How to Find Your Purpose

Purpose lives where four things overlap — your passion, your talent, value to others, and need from others.

Hand-drawn purpose diagram with Passion, Talent, Value, and Need around the center.

Finding your purpose is complex, but not complicated. Complex means it has multiple parts. Complicated means it’s hard to understand. Finding your purpose is a process that has multiple steps and is easy to understand. Your purpose is the combination of four areas: your passion, your talent, valuable to others, and needed by others.

Your passion

Your passion is what you like to do. You likely have many passions. If you don’t, you may need to visit a doctor. I have a passion for anthropology, rock collecting, painting, drawing, helping people, teaching, and playing video games. Any of these items can be involved in my purpose, but none of them will be my purpose by themselves. My purpose will be the intersection of my passion and the other areas.

Your talent

People have several types of talents. For example, I’m highly skilled at computer programming, but I don’t like it. I have made several companies successful by what I’ve written for them, but I didn’t enjoy the process. That is the intersection of talent and value, and can provide a career. Sometimes you stay in that zone to make money while seeking your true purpose.

The intersection of talent and passion can also be a hobby. I enjoy drawing, and I’m good at it, but the things I draw don’t provide value to anyone. Just because I’m good at it and enjoy it doesn’t mean it’s my purpose.

Valuable to others

This is your day job. Most of the people I speak with do a day job they don’t like. It’s the intersection of their talent and a value to others. It’s possible, however, that your talent-passion intersection provides value, and you don’t realize it. I’m blown away that Tyler Blevins found a way to play a video game well and make money doing it.

Needed by others

This is a critical point you don’t want to miss. You can enjoy doing something profitable that you’re good at, and still not be aligned with your purpose. If what you’re doing is wanted, but not needed, you’ll feel out of alignment with yourself.

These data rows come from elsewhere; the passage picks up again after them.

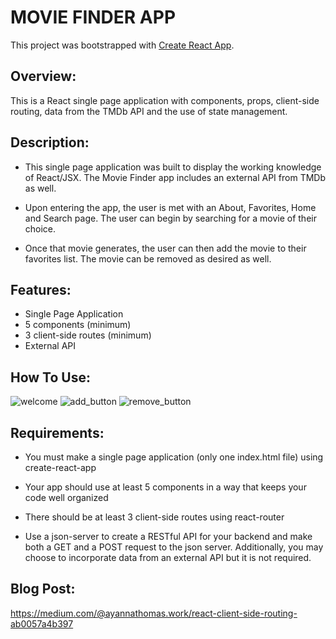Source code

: # MOVIE FINDER APP 

This project was bootstrapped with [Create React App](https://github.com/facebook/create-react-app).

## Overview:

This is a React single page application with components, props, client-side routing, data from the TMDb API and the use of state management.

## Description:

* This single page application was built to display the working knowledge of React/JSX. The Movie Finder app includes an external API from TMDb as well. 

* Upon entering the app, the user is met with an About, Favorites, Home and Search page. The user can begin by searching for a movie of their choice. 

* Once that movie generates, the user can then add the movie to their favorites list. The movie can be removed as desired as well.

## Features: 

* Single Page Application
* 5 components (minimum)
* 3 client-side routes (minimum)
* External API

## How To Use: 
![welcome](https://i.makeagif.com/save/Km1XnF)
![add_button](https://i.makeagif.com/save/Pun9ag)
![remove_button](https://i.makeagif.com/save/Y6vz12)
## Requirements:

* You must make a single page application (only one index.html file) using create-react-app

* Your app should use at least 5 components in a way that keeps your code well organized

* There should be at least 3 client-side routes using react-router

* Use a json-server to create a RESTful API for your backend and make both a GET and a POST request to the json server. Additionally, you may choose to incorporate data from an external API but it is not required.

## Blog Post: 

https://medium.com/@ayannathomas.work/react-client-side-routing-ab0057a4b397
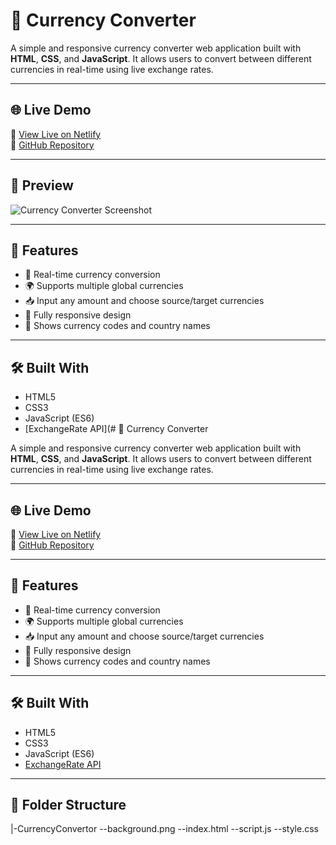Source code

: # 💱 Currency Converter

A simple and responsive currency converter web application built with **HTML**, **CSS**, and **JavaScript**. It allows users to convert between different currencies in real-time using live exchange rates.

---

## 🌐 Live Demo

🔗 [View Live on Netlify](https://your-netlify-link-here.netlify.app)  
🔗 [GitHub Repository](https://github.com/your-username/currency-converter)

---

## 📸 Preview

![Currency Converter Screenshot](./assets/screenshot.png)

---

## 🚀 Features

- 🔄 Real-time currency conversion
- 🌍 Supports multiple global currencies
- 📥 Input any amount and choose source/target currencies
- 📱 Fully responsive design
- 🧾 Shows currency codes and country names

---

## 🛠️ Built With

- HTML5
- CSS3
- JavaScript (ES6)
- [ExchangeRate API](# 💱 Currency Converter

A simple and responsive currency converter web application built with **HTML**, **CSS**, and **JavaScript**. It allows users to convert between different currencies in real-time using live exchange rates.

---

## 🌐 Live Demo

🔗 [View Live on Netlify](https://currencyconvertor-project-2.netlify.app/)  
🔗 [GitHub Repository](https://github.com/Jaivardhan-Rajput/30-days-10-Projects/new/main/CurrencyConverter)

---

## 🚀 Features

- 🔄 Real-time currency conversion
- 🌍 Supports multiple global currencies
- 📥 Input any amount and choose source/target currencies
- 📱 Fully responsive design
- 🧾 Shows currency codes and country names

---

## 🛠️ Built With

- HTML5
- CSS3
- JavaScript (ES6)
- [ExchangeRate API](https://www.exchangerate-api.com/)

---

## 📁 Folder Structure
|-CurrencyConvertor
  --background.png
  --index.html
  --script.js
  --style.css
  

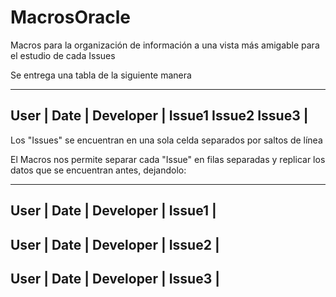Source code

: # MacrosOracle
Macros para la organización de información a una vista más amigable para el estudio de cada Issues

Se entrega una tabla de la siguiente manera

------------------------------------------------
User | Date | Developer | Issue1 Issue2 Issue3 |
------------------------------------------------

Los "Issues" se encuentran en una sola celda separados por saltos de línea

El Macros nos permite separar cada "Issue" en filas separadas y replicar los datos que se encuentran antes, dejandolo:

----------------------------------  
User | Date | Developer | Issue1 |
----------------------------------  
User | Date | Developer | Issue2 |
----------------------------------  
User | Date | Developer | Issue3 |
----------------------------------  
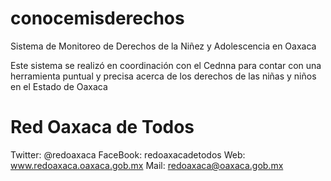 conocemisderechos
=================

Sistema de Monitoreo de Derechos de la Niñez y Adolescencia en Oaxaca

Este sistema se realizó en coordinación con el Cednna para contar con una herramienta puntual y precisa acerca
de los derechos de las niñas y niños en el Estado de Oaxaca

Red Oaxaca de Todos
===================
Twitter: @redoaxaca
FaceBook: redoaxacadetodos
Web: www.redoaxaca.oaxaca.gob.mx
Mail: redoaxaca@oaxaca.gob.mx
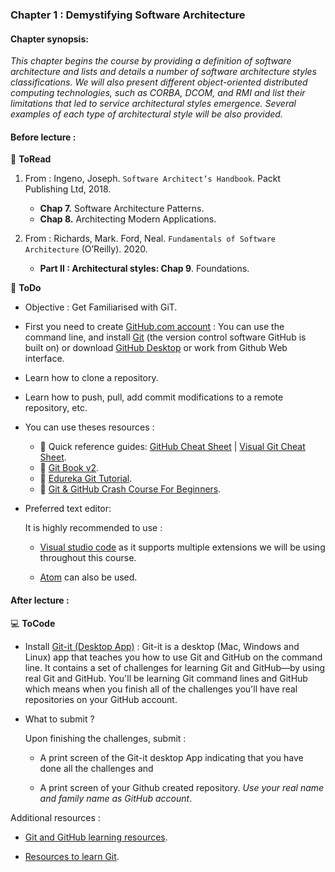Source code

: ### Chapter 1 : Demystifying Software Architecture

#### Chapter synopsis: 
*This chapter begins the course by providing a definition of software architecture and lists and details a number of software architecture styles classifications. We will also present different object-oriented distributed computing technologies, such as CORBA, DCOM, and RMI and list their limitations that led to service architectural styles emergence. Several examples of each type of architectural style will be also provided.*


#### Before lecture :

:book: **ToRead**

1.  From : Ingeno, Joseph. `Software Architect’s Handbook`. Packt Publishing Ltd, 2018.
 
	* **Chap 7.** Software Architecture Patterns.
	* **Chap 8.** Architecting Modern Applications.

1. From : Richards, Mark. Ford, Neal. `Fundamentals of Software Architecture` (O’Reilly). 2020.

	* **Part II : Architectural styles: Chap 9**. Foundations.


:pencil: **ToDo** 

- Objective : Get Familiarised with GiT.
- First you need to create [GitHub.com account](http://github.com) : You can use the command line, and install [Git](https://git-scm.com/downloads) (the version control software GitHub is built on) or download [GitHub Desktop](https://desktop.github.com/) or work from Github Web interface.
- Learn how to clone a repository.
- Learn how to push, pull, add commit modifications to a remote repository, etc.

- You can use theses resources : 

	- :link: Quick reference guides: [GitHub Cheat Sheet](https://training.github.com/) | [Visual Git Cheat Sheet](https://ndpsoftware.com/git-cheatsheet.html).
	- :link: [Git Book v2](https://git-scm.com/book/en/v2).
	- :link: [Edureka Git Tutorial](https://www.youtube.com/watch?v=xuB1Id2Wxak).
	- :link: [Git & GitHub Crash Course For Beginners](https://www.youtube.com/watch?v=SWYqp7iY_Tc&t=193s).
 
 - Preferred text editor:
 
	 It is highly recommended to use :

	- [Visual studio code](https://code.visualstudio.com/docs/setup/setup-overview) as it supports multiple extensions we will be using throughout this course.

	- [Atom](https://atom.io/) can also be used.

#### After lecture : 

:computer: **ToCode** 

- Install [Git-it (Desktop App)](https://github.com/jlord/git-it-electron/releases) : Git-it is a desktop (Mac, Windows and Linux) app that teaches you how to use Git and GitHub on the command line. It contains a set of challenges for learning Git and GitHub—by using real Git and GitHub. You'll be learning Git command lines and GitHub which means when you finish all of the challenges you'll have real repositories on your GitHub account.

- What to submit ?

	Upon finishing the challenges, submit : 

	- A print screen of the Git-it desktop App indicating that you have done all the challenges and

	- A print screen of your Github created repository. *Use your real name and family name as GitHub account*.

Additional resources : 

- [Git and GitHub learning resources](https://docs.github.com/en/github/getting-started-with-github/git-and-github-learning-resources).

- [Resources to learn Git](https://try.github.io/).


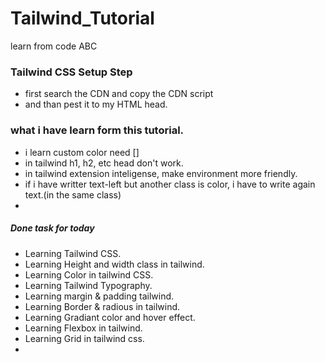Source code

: # Tailwind_Tutorial
learn from code ABC

### Tailwind CSS Setup Step
- first search the CDN and copy the CDN script
- and than pest it to my HTML head.

### what i have learn form this tutorial.
- i learn custom color need []
- in tailwind h1, h2, etc head don't work.
- in tailwind extension inteligense, make environment more friendly.
- if i have writter text-left but another class is color, i have to write again text.(in the same class)
- 

##### Done task for today
- Learning Tailwind CSS.
- Learning Height and width class in tailwind.
- Learning Color in tailwind CSS.
- Learning Tailwind Typography.
- Learning margin & padding tailwind.
- Learning Border & radious in tailwind.
- Learning Gradiant color and hover effect.
- Learning Flexbox in tailwind.
- Learning Grid in tailwind css.
- 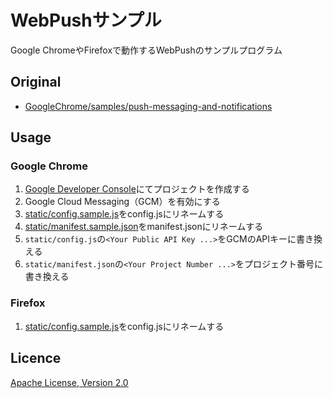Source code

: WebPushサンプル
===

Google ChromeやFirefoxで動作するWebPushのサンプルプログラム

## Original
- [GoogleChrome/samples/push-messaging-and-notifications](https://github.com/GoogleChrome/samples/tree/gh-pages/push-messaging-and-notifications)


## Usage

### Google Chrome

1. [Google Developer Console](https://console.developers.google.com)にてプロジェクトを作成する
1. Google Cloud Messaging（GCM）を有効にする
1. [static/config.sample.js](static/config.sample.js)をconfig.jsにリネームする
1. [static/manifest.sample.json](static/manifest.sample.json)をmanifest.jsonにリネームする
1. `static/config.js`の`<Your Public API Key ...>`をGCMのAPIキーに書き換える
1. `static/manifest.json`の`<Your Project Number ...>`をプロジェクト番号に書き換える

### Firefox
1. [static/config.sample.js](static/config.sample.js)をconfig.jsにリネームする


## Licence
[Apache License, Version 2.0](http://www.apache.org/licenses/LICENSE-2.0)

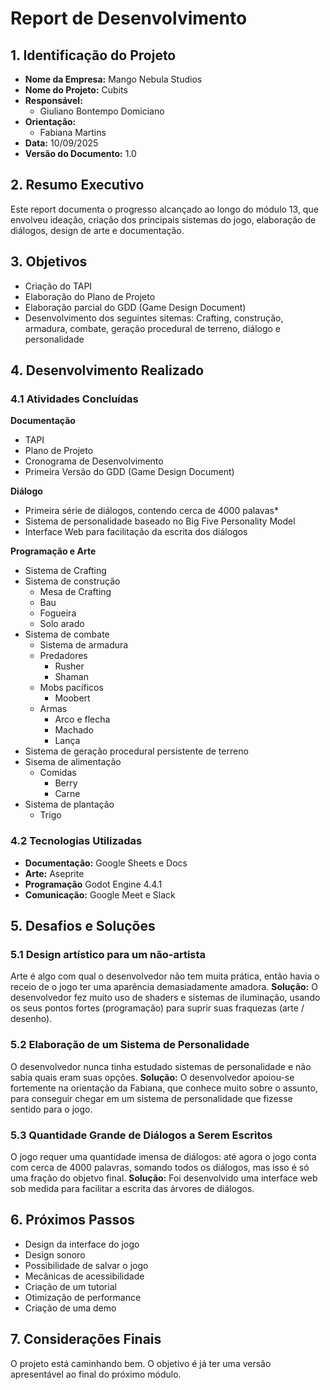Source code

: # Report de Desenvolvimento
## 1. Identificação do Projeto
- **Nome da Empresa:** Mango Nebula Studios
- **Nome do Projeto:** Cubits
- **Responsável:**
    * Giuliano Bontempo Domiciano
- **Orientação:**
    * Fabiana Martins
- **Data:** 10/09/2025  
- **Versão do Documento:** 1.0
## 2. Resumo Executivo
Este report documenta o progresso alcançado ao longo do módulo 13, que envolveu ideação, criação dos principais sistemas do jogo, elaboração de diálogos, design de arte e documentação.
## 3. Objetivos
- Criação do TAPI
- Elaboração do Plano de Projeto
- Elaboração parcial do GDD (Game Design Document)
- Desenvolvimento dos seguintes sitemas: Crafting, construção, armadura, combate, geração procedural de terreno, diálogo e personalidade
## 4. Desenvolvimento Realizado
### 4.1 Atividades Concluídas
**Documentação**
* TAPI
* Plano de Projeto
* Cronograma de Desenvolvimento
* Primeira Versão do GDD (Game Design Document)

**Diálogo**
* Primeira série de diálogos, contendo cerca de 4000 palavas*
* Sistema de personalidade baseado no Big Five Personality Model
* Interface Web para facilitação da escrita dos diálogos

**Programação e Arte**
* Sistema de Crafting
* Sistema de construção
    * Mesa de Crafting
    * Bau
    * Fogueira
    * Solo arado
* Sistema de combate
    * Sistema de armadura
    * Predadores
        * Rusher
        * Shaman
    * Mobs pacíficos
        * Moobert
    * Armas
        * Arco e flecha
        * Machado
        * Lança
* Sistema de geração procedural persistente de terreno
* Sisema de alimentação
    * Comidas
        * Berry
        * Carne
* Sistema de plantação
    * Trigo
    
 
### 4.2 Tecnologias Utilizadas
- **Documentação:** Google Sheets e Docs
- **Arte:** Aseprite
- **Programação** Godot Engine 4.4.1
- **Comunicação:** Google Meet e Slack

## 5. Desafios e Soluções
### 5.1 Design artístico para um não-artista
Arte é algo com qual o desenvolvedor não tem muita prática, então havia o receio de o jogo ter uma aparência demasiadamente amadora.
**Solução:** O desenvolvedor fez muito uso de shaders e sistemas de iluminação, usando os seus pontos fortes (programação) para suprir suas fraquezas (arte / desenho).
### 5.2 Elaboração de um Sistema de Personalidade
O desenvolvedor nunca tinha estudado sistemas de personalidade e não sabia quais eram suas opções.
**Solução:** O desenvolvedor apoiou-se fortemente na orientação da Fabiana, que conhece muito sobre o assunto, para conseguir chegar em um sistema de personalidade que fizesse sentido para o jogo.
### 5.3 Quantidade Grande de Diálogos a Serem Escritos
O jogo requer uma quantidade imensa de diálogos: até agora o jogo conta com cerca de 4000 palavras, somando todos os diálogos, mas isso é só uma fração do objetvo final.
**Solução:** Foi desenvolvido uma interface web sob medida para facilitar a escrita das árvores de diálogos.


## 6. Próximos Passos
- Design da interface do jogo
- Design sonoro
- Possibilidade de salvar o jogo
- Mecânicas de acessibilidade
- Criação de um tutorial
- Otimização de performance
- Criação de uma demo
## 7. Considerações Finais
O projeto está caminhando bem. O objetivo é já ter uma versão apresentável ao final do próximo módulo.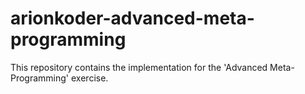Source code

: # arionkoder-advanced-meta-programming
This repository contains the implementation for the 'Advanced Meta-Programming' exercise.
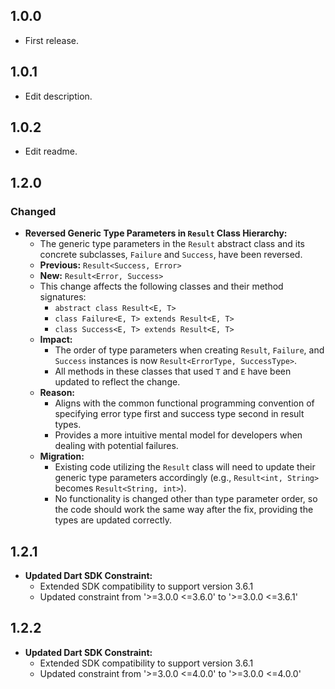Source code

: ## 1.0.0

- First release.

## 1.0.1

- Edit description.

## 1.0.2

- Edit readme.

## 1.2.0

### Changed

- **Reversed Generic Type Parameters in `Result` Class Hierarchy:**
    - The generic type parameters in the `Result` abstract class and its concrete subclasses, `Failure` and `Success`, have been reversed.
    - **Previous:** `Result<Success, Error>`
    - **New:** `Result<Error, Success>`
    - This change affects the following classes and their method signatures:
        - `abstract class Result<E, T>`
        - `class Failure<E, T> extends Result<E, T>`
        - `class Success<E, T> extends Result<E, T>`
    - **Impact:**
        - The order of type parameters when creating `Result`, `Failure`, and `Success` instances is now `Result<ErrorType, SuccessType>`.
        - All methods in these classes that used `T` and `E` have been updated to reflect the change.
    - **Reason:**
        - Aligns with the common functional programming convention of specifying error type first and success type second in result types.
        - Provides a more intuitive mental model for developers when dealing with potential failures.
    - **Migration:**
        - Existing code utilizing the `Result` class will need to update their generic type parameters accordingly (e.g., `Result<int, String>` becomes `Result<String, int>`).
        - No functionality is changed other than type parameter order, so the code should work the same way after the fix, providing the types are updated correctly.

## 1.2.1

- **Updated Dart SDK Constraint:**
    - Extended SDK compatibility to support version 3.6.1
    - Updated constraint from '>=3.0.0 <=3.6.0' to '>=3.0.0 <=3.6.1'

## 1.2.2

- **Updated Dart SDK Constraint:**
    - Extended SDK compatibility to support version 3.6.1
    - Updated constraint from '>=3.0.0 <=4.0.0' to '>=3.0.0 <=4.0.0'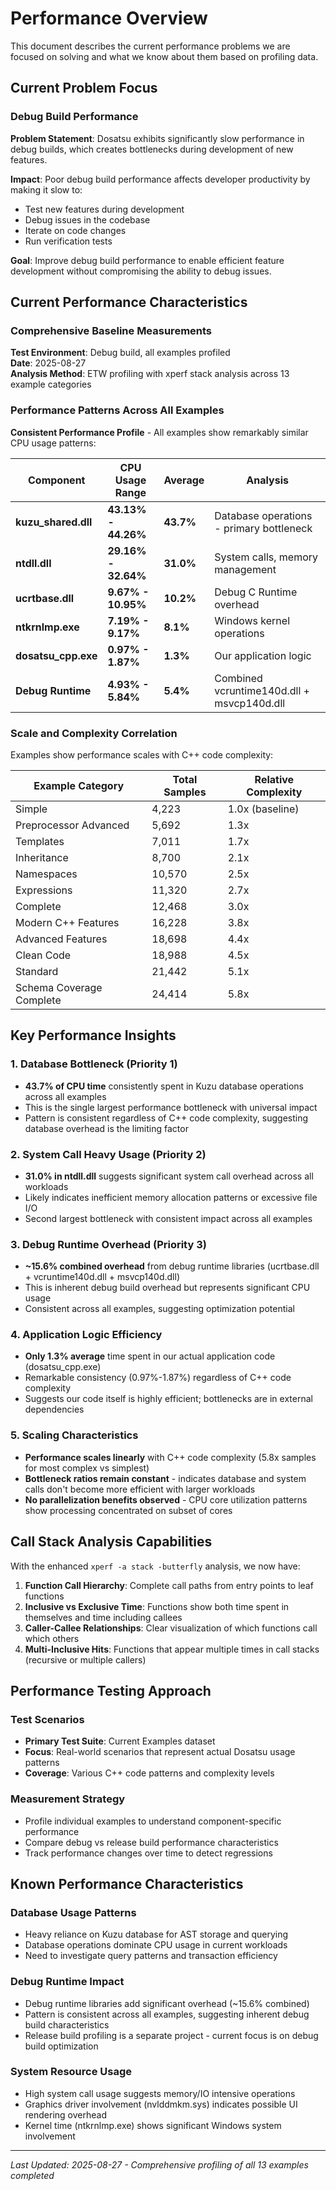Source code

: # Performance Overview

This document describes the current performance problems we are focused on solving and what we know about them based on profiling data.

## Current Problem Focus

### Debug Build Performance

**Problem Statement**: Dosatsu exhibits significantly slow performance in debug builds, which creates bottlenecks during development of new features.

**Impact**: Poor debug build performance affects developer productivity by making it slow to:
- Test new features during development
- Debug issues in the codebase
- Iterate on code changes
- Run verification tests

**Goal**: Improve debug build performance to enable efficient feature development without compromising the ability to debug issues.

## Current Performance Characteristics

### Comprehensive Baseline Measurements

**Test Environment**: Debug build, all examples profiled  
**Date**: 2025-08-27  
**Analysis Method**: ETW profiling with xperf stack analysis across 13 example categories

### Performance Patterns Across All Examples

**Consistent Performance Profile** - All examples show remarkably similar CPU usage patterns:

| Component | CPU Usage Range | Average | Analysis |
|-----------|----------------|---------|----------|
| **kuzu_shared.dll** | **43.13% - 44.26%** | **43.7%** | Database operations - primary bottleneck |
| **ntdll.dll** | **29.16% - 32.64%** | **31.0%** | System calls, memory management |
| **ucrtbase.dll** | **9.67% - 10.95%** | **10.2%** | Debug C Runtime overhead |
| **ntkrnlmp.exe** | **7.19% - 9.17%** | **8.1%** | Windows kernel operations |
| **dosatsu_cpp.exe** | **0.97% - 1.87%** | **1.3%** | Our application logic |
| **Debug Runtime** | **4.93% - 5.84%** | **5.4%** | Combined vcruntime140d.dll + msvcp140d.dll |

### Scale and Complexity Correlation

Examples show performance scales with C++ code complexity:

| Example Category | Total Samples | Relative Complexity |
|------------------|---------------|-------------------|
| Simple | 4,223 | 1.0x (baseline) |
| Preprocessor Advanced | 5,692 | 1.3x |
| Templates | 7,011 | 1.7x |
| Inheritance | 8,700 | 2.1x |
| Namespaces | 10,570 | 2.5x |
| Expressions | 11,320 | 2.7x |
| Complete | 12,468 | 3.0x |
| Modern C++ Features | 16,228 | 3.8x |
| Advanced Features | 18,698 | 4.4x |
| Clean Code | 18,988 | 4.5x |
| Standard | 21,442 | 5.1x |
| Schema Coverage Complete | 24,414 | 5.8x |

## Key Performance Insights

### 1. Database Bottleneck (Priority 1)
- **43.7% of CPU time** consistently spent in Kuzu database operations across all examples
- This is the single largest performance bottleneck with universal impact
- Pattern is consistent regardless of C++ code complexity, suggesting database overhead is the limiting factor

### 2. System Call Heavy Usage (Priority 2)
- **31.0% in ntdll.dll** suggests significant system call overhead across all workloads
- Likely indicates inefficient memory allocation patterns or excessive file I/O
- Second largest bottleneck with consistent impact across all examples

### 3. Debug Runtime Overhead (Priority 3)  
- **~15.6% combined overhead** from debug runtime libraries (ucrtbase.dll + vcruntime140d.dll + msvcp140d.dll)
- This is inherent debug build overhead but represents significant CPU usage
- Consistent across all examples, suggesting optimization potential

### 4. Application Logic Efficiency
- **Only 1.3% average** time spent in our actual application code (dosatsu_cpp.exe)
- Remarkable consistency (0.97%-1.87%) regardless of C++ code complexity
- Suggests our code itself is highly efficient; bottlenecks are in external dependencies

### 5. Scaling Characteristics
- **Performance scales linearly** with C++ code complexity (5.8x samples for most complex vs simplest)
- **Bottleneck ratios remain constant** - indicates database and system calls don't become more efficient with larger workloads
- **No parallelization benefits observed** - CPU core utilization patterns show processing concentrated on subset of cores

## Call Stack Analysis Capabilities

With the enhanced `xperf -a stack -butterfly` analysis, we now have:

1. **Function Call Hierarchy**: Complete call paths from entry points to leaf functions
2. **Inclusive vs Exclusive Time**: Functions show both time spent in themselves and time including callees
3. **Caller-Callee Relationships**: Clear visualization of which functions call which others
4. **Multi-Inclusive Hits**: Functions that appear multiple times in call stacks (recursive or multiple callers)

## Performance Testing Approach

### Test Scenarios
- **Primary Test Suite**: Current Examples dataset
- **Focus**: Real-world scenarios that represent actual Dosatsu usage patterns
- **Coverage**: Various C++ code patterns and complexity levels

### Measurement Strategy
- Profile individual examples to understand component-specific performance
- Compare debug vs release build performance characteristics
- Track performance changes over time to detect regressions

## Known Performance Characteristics

### Database Usage Patterns
- Heavy reliance on Kuzu database for AST storage and querying
- Database operations dominate CPU usage in current workloads
- Need to investigate query patterns and transaction efficiency

### Debug Runtime Impact
- Debug runtime libraries add significant overhead (~15.6% combined)
- Pattern is consistent across all examples, suggesting inherent debug build characteristics
- Release build profiling is a separate project - current focus is on debug build optimization

### System Resource Usage
- High system call usage suggests memory/IO intensive operations
- Graphics driver involvement (nvlddmkm.sys) indicates possible UI rendering overhead
- Kernel time (ntkrnlmp.exe) shows significant Windows system involvement

---

*Last Updated: 2025-08-27 - Comprehensive profiling of all 13 examples completed*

Many of the people I speak with start searching for purpose by looking at the talent/value combination and trying to fit passion/need into the equation. If that’s you, then you already know a lot about your talent and profitability. Start from the other side.

Start by looking at what’s needed in the world, and finding things you’re passionate about. From there, it’s easy to find profitable skills and apply them to the current need.

Pivot

Your purpose may change periodically. You need to be prepared to pivot. Wherever you start, if you start well, you’ll be aligned with passion, talent, need, and value. However, you may find people stop valuing what you’re providing. At that point, you’ll need to find another way to make it valuable.

Other times, you may find your purpose was meeting a need that no longer exists. You can either choose to keep your existing passion + talent + value trio and find another need to apply it to, or you can re-evaluate your purpose.

Good — better — best

Don’t worry if you can’t find the quadfecta at the start. If you can do something that supports you economically, start there. Then try to shift around until you make it meet a need you’re passionate about. It’s not binary: you don’t feel horrible until you have all four aligned, then feel perfect. Instead, each time you match with more categories, you feel better and better until it clicks.

For me there was a sensation of completeness when I found my click. I always felt like what I did mattered, but it felt like something was missing. When I aligned all four categories, I felt a sudden surge of energy and drive. That’s purpose.